* Exercise details: Within the entries below, find every line that has the string "arraybackslash", then copy it.

* Excerpted records:

....................

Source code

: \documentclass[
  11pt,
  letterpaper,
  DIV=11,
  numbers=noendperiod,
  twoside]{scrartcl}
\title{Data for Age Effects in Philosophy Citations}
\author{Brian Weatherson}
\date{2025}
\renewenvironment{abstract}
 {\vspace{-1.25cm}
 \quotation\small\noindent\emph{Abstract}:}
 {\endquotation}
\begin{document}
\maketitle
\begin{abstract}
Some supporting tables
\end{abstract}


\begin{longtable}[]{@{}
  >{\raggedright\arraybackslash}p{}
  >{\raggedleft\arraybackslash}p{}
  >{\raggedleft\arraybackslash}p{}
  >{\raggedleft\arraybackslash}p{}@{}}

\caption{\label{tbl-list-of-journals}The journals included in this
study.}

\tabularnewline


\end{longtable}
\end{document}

....................

* Exercise answer:
  >{\raggedright\arraybackslash}p{}
  >{\raggedleft\arraybackslash}p{}
  >{\raggedleft\arraybackslash}p{}
  >{\raggedleft\arraybackslash}p{}@{}}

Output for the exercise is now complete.